# Solved: See-Through Replacement Side Panels



## referee07 (Sep 11, 2003)

I have a Systemax tower model and was wondering if anyone knows of a company that sells replacement side panels that are see-through (plastic) with an optional internal light that can be installed? I have seen these "see-through/into" computers in computer magazines and would like to have this for/on my computer. The side panels slide out and could easily be replaced with other side panels. Also, an internal light would be needed in order to see the inner workings of the computer.


----------



## etaf (Oct 2, 2003)

its know as modding 
heres a search
http://www.google.co.uk/search?hl=en&q=computer+modding&meta=

also a search for replacement side panels for towers
http://www.google.co.uk/search?hl=en&q=computer+modding+replacement+side+panels&spell=1

what country are you in?


----------



## referee07 (Sep 11, 2003)

ETAF, thanks for the links. I checked and this is exactly what I was looking for. Thanks again.

Referee07


----------



## etaf (Oct 2, 2003)

Your Welcome. :up: 
Would you now mark this thread solved - which you have the power to do from your first post.
goto 
Thread tools>
Tick - Mark Solved

Thanks :up:


----------



## referee07 (Sep 11, 2003)

etaf, in reviewing this thread I saw where you asked in which country I live. Well, it's the USA. (I saw that the google references you gave were for the UK.) Do you know of any companies in the USA who have computer modding replacement side panels? Thanks again. BTW, I don't seem to be getting email notifications whenever someone responds to a thread of mine. If you know of a TeshSupportGuy administrator who can fix this, you might want to put a bug in his/her ear. Thanks. again.

Ref07 

BTW,BTW, if you live in the UK, the "Referee07" relates to the fact that I referee football (soccer to us). Are you a football fan? If so, what team(s) do you support? Cheers. 

Referee07


----------



## etaf (Oct 2, 2003)

no sorry dont know US shops only B&H http://www.bhphotovideo.com/
By default i think google knows the country my IP is in and so brings back releated links.

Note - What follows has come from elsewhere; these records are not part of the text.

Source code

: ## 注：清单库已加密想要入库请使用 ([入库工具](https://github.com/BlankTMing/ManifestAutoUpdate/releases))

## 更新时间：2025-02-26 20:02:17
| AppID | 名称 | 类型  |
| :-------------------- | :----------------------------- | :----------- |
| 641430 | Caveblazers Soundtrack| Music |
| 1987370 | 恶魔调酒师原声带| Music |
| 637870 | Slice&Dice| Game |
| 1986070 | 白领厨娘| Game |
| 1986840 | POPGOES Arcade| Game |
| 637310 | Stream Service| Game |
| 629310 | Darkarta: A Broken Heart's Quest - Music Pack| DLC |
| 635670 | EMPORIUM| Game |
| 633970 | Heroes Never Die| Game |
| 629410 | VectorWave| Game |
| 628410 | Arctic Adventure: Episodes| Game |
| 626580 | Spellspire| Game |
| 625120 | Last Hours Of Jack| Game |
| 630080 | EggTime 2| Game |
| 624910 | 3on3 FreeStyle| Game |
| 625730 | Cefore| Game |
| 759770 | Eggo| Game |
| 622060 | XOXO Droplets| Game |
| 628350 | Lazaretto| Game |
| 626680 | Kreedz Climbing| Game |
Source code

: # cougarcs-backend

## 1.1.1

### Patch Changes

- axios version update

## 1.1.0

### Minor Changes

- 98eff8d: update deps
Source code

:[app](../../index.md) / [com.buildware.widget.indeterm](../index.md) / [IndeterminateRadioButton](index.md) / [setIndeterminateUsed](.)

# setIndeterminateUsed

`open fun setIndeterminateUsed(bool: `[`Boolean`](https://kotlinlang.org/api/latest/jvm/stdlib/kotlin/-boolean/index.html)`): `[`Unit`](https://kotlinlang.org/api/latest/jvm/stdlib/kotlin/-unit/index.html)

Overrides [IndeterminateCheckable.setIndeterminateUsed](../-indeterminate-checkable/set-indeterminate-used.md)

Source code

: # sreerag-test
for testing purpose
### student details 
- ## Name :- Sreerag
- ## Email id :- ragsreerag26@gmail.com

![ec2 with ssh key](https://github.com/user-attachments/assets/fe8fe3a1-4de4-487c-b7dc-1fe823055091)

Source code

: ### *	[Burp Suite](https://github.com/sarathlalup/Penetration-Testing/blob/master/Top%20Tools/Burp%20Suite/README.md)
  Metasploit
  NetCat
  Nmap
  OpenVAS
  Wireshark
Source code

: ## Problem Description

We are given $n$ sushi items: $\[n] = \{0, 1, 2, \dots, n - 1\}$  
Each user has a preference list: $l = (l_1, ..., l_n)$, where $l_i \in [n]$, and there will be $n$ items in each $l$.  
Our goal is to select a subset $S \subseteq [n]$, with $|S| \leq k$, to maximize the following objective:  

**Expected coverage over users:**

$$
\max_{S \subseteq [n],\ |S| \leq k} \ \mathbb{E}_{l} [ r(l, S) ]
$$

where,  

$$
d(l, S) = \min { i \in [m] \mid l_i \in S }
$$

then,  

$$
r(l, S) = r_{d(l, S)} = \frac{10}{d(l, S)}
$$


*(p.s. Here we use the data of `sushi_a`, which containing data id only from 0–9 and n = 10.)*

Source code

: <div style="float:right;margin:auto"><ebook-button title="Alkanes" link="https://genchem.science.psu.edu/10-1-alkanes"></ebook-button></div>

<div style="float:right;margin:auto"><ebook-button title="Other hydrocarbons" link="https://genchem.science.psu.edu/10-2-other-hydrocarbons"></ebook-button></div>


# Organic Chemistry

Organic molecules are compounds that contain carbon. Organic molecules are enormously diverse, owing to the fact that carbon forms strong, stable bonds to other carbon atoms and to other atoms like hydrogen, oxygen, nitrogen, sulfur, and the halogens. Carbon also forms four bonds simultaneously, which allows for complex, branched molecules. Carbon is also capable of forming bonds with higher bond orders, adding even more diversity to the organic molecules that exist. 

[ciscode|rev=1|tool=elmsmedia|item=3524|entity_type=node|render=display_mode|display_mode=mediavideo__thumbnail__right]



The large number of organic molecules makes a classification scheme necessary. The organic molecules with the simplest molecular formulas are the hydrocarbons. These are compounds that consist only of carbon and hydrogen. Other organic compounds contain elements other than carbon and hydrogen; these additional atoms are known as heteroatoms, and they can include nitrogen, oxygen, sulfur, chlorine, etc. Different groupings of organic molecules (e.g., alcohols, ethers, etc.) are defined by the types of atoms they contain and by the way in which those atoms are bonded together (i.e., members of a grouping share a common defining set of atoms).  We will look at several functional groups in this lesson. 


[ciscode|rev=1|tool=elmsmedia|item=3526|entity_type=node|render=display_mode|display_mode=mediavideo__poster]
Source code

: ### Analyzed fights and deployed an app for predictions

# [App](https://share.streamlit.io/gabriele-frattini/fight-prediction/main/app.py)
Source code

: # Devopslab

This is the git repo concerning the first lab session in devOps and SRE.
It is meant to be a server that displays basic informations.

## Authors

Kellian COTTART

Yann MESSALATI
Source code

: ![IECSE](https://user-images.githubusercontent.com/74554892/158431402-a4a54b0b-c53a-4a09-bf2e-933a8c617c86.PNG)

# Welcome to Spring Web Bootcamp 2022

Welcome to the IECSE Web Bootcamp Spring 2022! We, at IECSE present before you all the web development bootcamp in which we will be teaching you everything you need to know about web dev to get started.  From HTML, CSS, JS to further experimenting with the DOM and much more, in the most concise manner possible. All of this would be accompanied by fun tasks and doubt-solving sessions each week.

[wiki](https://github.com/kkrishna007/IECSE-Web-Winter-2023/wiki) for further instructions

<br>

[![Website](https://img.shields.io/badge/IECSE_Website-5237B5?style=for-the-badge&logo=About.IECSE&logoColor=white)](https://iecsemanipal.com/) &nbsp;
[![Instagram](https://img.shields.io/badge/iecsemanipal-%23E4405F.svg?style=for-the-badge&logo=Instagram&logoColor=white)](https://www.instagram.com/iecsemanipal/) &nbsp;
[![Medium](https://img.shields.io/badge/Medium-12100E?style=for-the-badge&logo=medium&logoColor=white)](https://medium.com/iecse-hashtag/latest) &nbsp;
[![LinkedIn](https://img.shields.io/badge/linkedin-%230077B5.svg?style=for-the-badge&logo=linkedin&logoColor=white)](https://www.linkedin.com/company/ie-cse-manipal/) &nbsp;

I put these into google to get those links
computer modding replacement sidepanels
computer modding

you may get US answers.

Not a football fan my sons are they support Crystal Place and Liverpool.

have a look at your my accoount> edit options> have a look there and see whats selected for 


> Default Thread Subscription
> ModeWhen you post a new thread, or reply to a topic, you can choose to automatically add that thread to your list of subscribed threads, with the option to receive email notification of new replies to that thread.


----------